SOUTHINGTON, Ohio-- Under a black and white photo of a mangled, overturned car are the words, "If you think you're a multitasker, you're wrong." There's no mistaking the image Ohio State Highway Patrol wants to paint about distracted driving, yet it's a problem that has become increasingly difficult to solve.
"Over the years you see a wide variety of things from people shaving in a car, to putting on makeup, to reading a book," said Lt. Jerad Sutton of the Ohio State Highway Patrol Southington Post. "It's a recipe for disaster."
It's why ODOT and OSHP are working together in the state's first "Distracted Driving Safety Corridor," a 17-mile stretch of highway on I-76 near I-80, identified as a high crash zone for distracted drivers in Trumbull and Mahoning counties. The corridor has a series of signs reminding drivers nothing is worth taking their eyes off the road.
Although troopers say it's too early to call it a success, statistics show otherwise. According to OSHP, since the installation of the signs in April, driving violations have increased 320 percent, a result of the focus on the all too often deadly danger. Crashes in the corridor have plunged by 38 percent compared to this time last year. In addition, deadly and injury crashes are down by 47 percent.

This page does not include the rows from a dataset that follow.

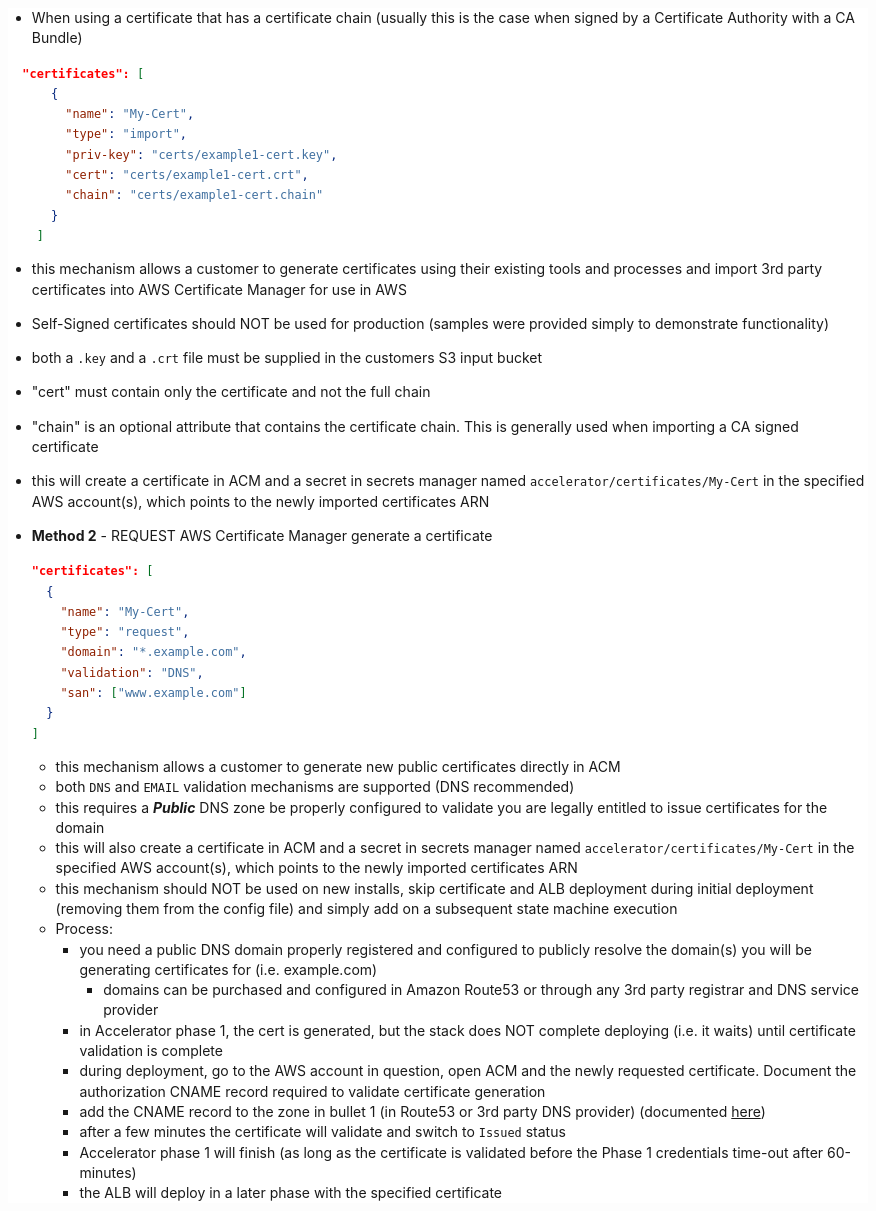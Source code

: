   - When using a certificate that has a certificate chain (usually this is the case when signed by a Certificate Authority with a CA Bundle)

  ```json
    "certificates": [
        {
          "name": "My-Cert",
          "type": "import",
          "priv-key": "certs/example1-cert.key",
          "cert": "certs/example1-cert.crt",
          "chain": "certs/example1-cert.chain"
        }
      ]
  ```

  - this mechanism allows a customer to generate certificates using their existing tools and processes and import 3rd party certificates into AWS Certificate Manager for use in AWS
  - Self-Signed certificates should NOT be used for production (samples were provided simply to demonstrate functionality)
  - both a `.key` and a `.crt` file must be supplied in the customers S3 input bucket
  - "cert" must contain only the certificate and not the full chain
  - "chain" is an optional attribute that contains the certificate chain. This is generally used when importing a CA signed certificate
  - this will create a certificate in ACM and a secret in secrets manager named `accelerator/certificates/My-Cert` in the specified AWS account(s), which points to the newly imported certificates ARN

- **Method 2** - REQUEST AWS Certificate Manager generate a certificate

  ```json
  "certificates": [
    {
      "name": "My-Cert",
      "type": "request",
      "domain": "*.example.com",
      "validation": "DNS",
      "san": ["www.example.com"]
    }
  ]
  ```

  - this mechanism allows a customer to generate new public certificates directly in ACM
  - both `DNS` and `EMAIL` validation mechanisms are supported (DNS recommended)
  - this requires a **_Public_** DNS zone be properly configured to validate you are legally entitled to issue certificates for the domain
  - this will also create a certificate in ACM and a secret in secrets manager named `accelerator/certificates/My-Cert` in the specified AWS account(s), which points to the newly imported certificates ARN
  - this mechanism should NOT be used on new installs, skip certificate and ALB deployment during initial deployment (removing them from the config file) and simply add on a subsequent state machine execution
  - Process:
    - you need a public DNS domain properly registered and configured to publicly resolve the domain(s) you will be generating certificates for (i.e. example.com)
      - domains can be purchased and configured in Amazon Route53 or through any 3rd party registrar and DNS service provider
    - in Accelerator phase 1, the cert is generated, but the stack does NOT complete deploying (i.e. it waits) until certificate validation is complete
    - during deployment, go to the AWS account in question, open ACM and the newly requested certificate. Document the authorization CNAME record required to validate certificate generation
    - add the CNAME record to the zone in bullet 1 (in Route53 or 3rd party DNS provider) (documented [here](https://docs.aws.amazon.com/acm/latest/userguide/gs-acm-validate-dns.html))
    - after a few minutes the certificate will validate and switch to `Issued` status
    - Accelerator phase 1 will finish (as long as the certificate is validated before the Phase 1 credentials time-out after 60-minutes)
    - the ALB will deploy in a later phase with the specified certificate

The corridor is named one of the most dangerous in the area for distracted driving. According to an ODOT spokesperson, up to 60,000 vehicles pass through the largely flat and straight area every day including a large amount of tractor trailers. OSHP says the partnership was made possible thanks to a $50,000 grant.
"We've received federal grant money on top of our routine patrols," explained OSHP Lt. Brian Vail. "There's going to be officers that come out on overtime."
Lt. Sutton tells FOX 8 the corridor will remain for two years before the signs can be relocated to another hot spot for distracted driving crashes.